That being said, a defined problem naturally presents a solution. In this case, the residential sector’s share of carbon emissions can be radically mitigated if it was supplied with clean energy. PV panels already bring energy generation inside the building envelope, where it is consumed. Capitalizing on this coupling shows a potential to reach sustainable energy autonomy. In this case, there is a potential for buildings to generate an amount of energy equivalent to their demand, which can be done individually or collectively. The results in both cases would be the almost complete removal of the residential sector from both energy generation and carbon emission concerns. Solar energy has established itself as a reliable clean energy alternative. Although there are various methods of harvesting solar energy, this thesis is strictly concerned with PV panels. PV panels convert

light from the sun into electricity by utilizing the photoelectric effect. Materials with a photoelectric property can absorb light energy and release electrons, which can be used to generate an electric current. The true potential of PV panels, however, lies in two characteristics. Firstly, the relative small size and high output of the panels, coupled with their modular structure which introduces the generation of clean energy into the built environment. Initially, an architect was mostly targeting sustainable solutions which would reduce a building’s energy consumption. However PV panels add another dimension to the architect’s toolbox as they can now integrate energy generation in the design process and thereby introduce the concept of energy autonomy. Secondly, PV panels have received a major recognition after several governments applied FiT programs. These programs created a solid financial investment, and governments have capitalized on this financial aspect to encourage contributions from both individuals and the private sector. This has served to rapidly increase the total share of renewable energy and the success of these programs is witnessed as surges in the global PV markets which occurred after governments utilized FiT policies. Such policies are also responsible for the developments of PV panels and their affordability (Cory, Couture and Kreycik, 2009).

Finding a Trajectory

Initially speaking, the problem presented can be targeted using two opposite approaches, reducing electricity consumption or substituting conventional fossil fuel generation sources with clean alternatives. Reducing electricity consumption would decrease demand, and eventually, less energy has to be provided which would reduce carbon emissions. This reduction is viable by utilizing sustainable design and efficient fixtures. Although this would promise significant results, in reality, it is very challenging as there is no collective conscious for sustainable design or efficient fixtures, and in addition, they offer limited incentives. Thus, any progress would rely on individual actions rendering this approach unreliable and unpredictable. On the other hand, substituting fossil fuel energy generation with renewable ones would prove to be more practical and realistic. Strictly regarding PV panels, there are two different approaches for this: centralized and distributed generation. Both have particular strengths and weaknesses.

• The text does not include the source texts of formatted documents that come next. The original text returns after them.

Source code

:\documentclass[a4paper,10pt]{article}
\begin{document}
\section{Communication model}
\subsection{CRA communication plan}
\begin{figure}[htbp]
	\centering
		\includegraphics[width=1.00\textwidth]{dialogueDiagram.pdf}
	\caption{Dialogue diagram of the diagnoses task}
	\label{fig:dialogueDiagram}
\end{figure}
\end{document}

Centralized generation means large power plants. These are usually built by governments which makes them easier and cheaper to construct. However, they offer limited room for contributions from other sectors and are less reliable in terms of plant failure. Moreover, power plants require transmission lines which add extra costs, power loss and health risks. Distributed generation works in the opposite way, relying on small scattered plants in the form of roof mount PV systems. Although more expensive, distributed generation is more reliable in the case of plant failure and energy losses (SMA Solar Technology AG, n.d). Additionally, distributed generation can utilize FiT programs and presents the potential to introduce the concept of energy autonomy as the energy is produced and consumed in the same location.

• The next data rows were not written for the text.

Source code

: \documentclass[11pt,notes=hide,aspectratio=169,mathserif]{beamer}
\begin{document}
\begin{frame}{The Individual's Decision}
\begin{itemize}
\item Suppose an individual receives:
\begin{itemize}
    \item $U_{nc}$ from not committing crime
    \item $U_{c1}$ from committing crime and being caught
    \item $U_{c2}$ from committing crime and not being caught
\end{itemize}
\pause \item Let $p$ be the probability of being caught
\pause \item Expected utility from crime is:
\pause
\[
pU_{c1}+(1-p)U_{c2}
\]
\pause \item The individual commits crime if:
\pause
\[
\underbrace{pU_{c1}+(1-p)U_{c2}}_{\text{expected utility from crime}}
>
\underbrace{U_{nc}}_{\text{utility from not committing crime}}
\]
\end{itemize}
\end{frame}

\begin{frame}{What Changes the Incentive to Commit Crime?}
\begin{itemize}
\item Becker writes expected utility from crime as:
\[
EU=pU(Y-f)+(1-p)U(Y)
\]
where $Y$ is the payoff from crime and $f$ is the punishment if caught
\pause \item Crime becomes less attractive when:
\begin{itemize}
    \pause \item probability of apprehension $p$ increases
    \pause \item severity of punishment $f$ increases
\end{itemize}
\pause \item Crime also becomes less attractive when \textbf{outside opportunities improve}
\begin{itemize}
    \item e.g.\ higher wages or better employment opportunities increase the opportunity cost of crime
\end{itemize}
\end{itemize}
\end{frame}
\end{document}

Under distributed generation, there are two installation methods: off-grid and grid-tied installations. An off-grid installation is completely independent from the grid and, thus, requires batteries to power it during the night. Batteries are expensive and troublesome, which renders the system more expensive and less reliable. A grid-tied system, on the other hand, would use energy harvested during morning hours, and draw energy from the grid at

night, making the system cheaper and more reliable. In addition, this system can also utilize FiT policies (Mæhlum, 2013). Therefore, a grid-tied system is the more appropriate installation method as it is more feasible, reliable and can offer financial incentives.

Typically, in this scenario, tenants pay less for electricity as they draw less energy from the grid. Although this would be attractive for tenants, it does not offer any incentives for developers, and as mentioned before, tenants are unable to deploy a large scale sustainable development scheme. An alternative usage scenario is to feed energy harvested directly into the grid capitalizing on FiT policies, or sell energy to residents for a financial return. This scenario favours developers and investors as it offers a sound investment scheme.

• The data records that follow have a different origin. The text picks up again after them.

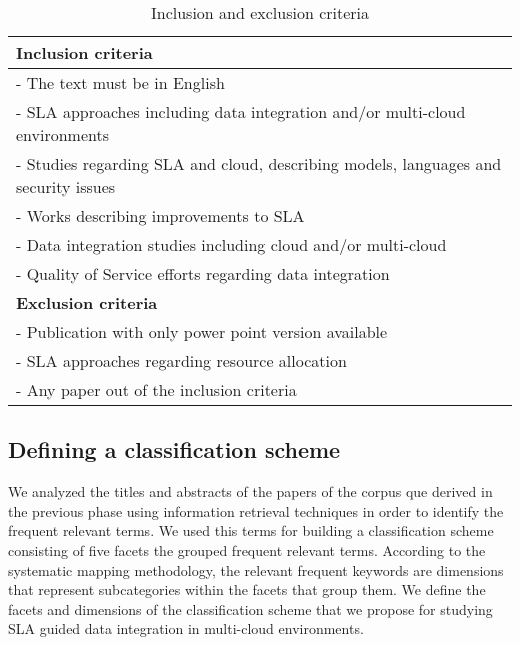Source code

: \begin{table}[!htb]
\begin{center}
\begin{tabular}{p{10cm}}
\bottomrule \hline
\textbf{Inclusion criteria} \\ 
\hline 
- The text must be in English \\ 
- SLA approaches including data integration and/or multi-cloud environments\\
- Studies regarding SLA and cloud, describing models, languages and security issues \\
- Works describing improvements to SLA \\
- Data integration studies including cloud and/or multi-cloud  \\
- Quality of Service efforts regarding data integration \\
\bottomrule \hline 
\textbf{Exclusion criteria} \\ 
\hline 
- Publication with only power point version available \\ 
- SLA approaches regarding resource allocation \\
- Any paper out of the inclusion criteria  \\
\bottomrule \hline
\end{tabular} 
\end{center}
\caption{Inclusion and exclusion criteria}\label{table:criteria}
\end{table}

\subsection{Defining a classification scheme}

We analyzed the titles and abstracts of the papers of the corpus que derived in the previous phase using information retrieval techniques in order to identify the frequent relevant terms. We used this terms for building a classification scheme consisting of five facets the grouped frequent relevant terms. According to the systematic mapping methodology, the relevant frequent keywords are dimensions that represent subcategories within the facets that group them. We define the facets and dimensions of the classification scheme that we propose for studying SLA guided data integration in multi-cloud environments.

After studying different installation and usage scenarios, it is clear that decentralized grid-tied system while selling harvested energy is the most practical approach as it favours and targets developers and does not rely on individual altruistic actions. A developer can apply the proposed scenario with relative ease as they are the main decision-maker and, in return, can reap the financial benefits from the installed system.

Case Study

Housing projects built by the private sector offer a promising entry point for sustainable development. Al-Rehab City is one of the first housing projects built, and is arguably the most successful example of private developments in Cairo (M. Yousry, n.d.). Al-Rehab City is an integrated housing project located in New Cairo City. It spreads over a total area of ten million square meters and is expected to host 200,000 inhabitants (M. Yousry, n.d.). The project offers a mixture of middle and upper-class housing units in apartment buildings and single-family houses in addition to public buildings and other services. The construction of Al-Rehab City started in 1997 by building the first two phases from the original six. However, after the success demonstrated by unit sales and settling rates, the developer acquired an additional land to build phases seven to ten (M. Yousry, n.d.). Phases one and two roughly make 20% of the project, and are two of the most completed and inclusive phases. Thus, they are taken as the initial study zone. These two phases incorporate apartment buildings, houses, two mosques and three schools, in addition to parking lots and public parks.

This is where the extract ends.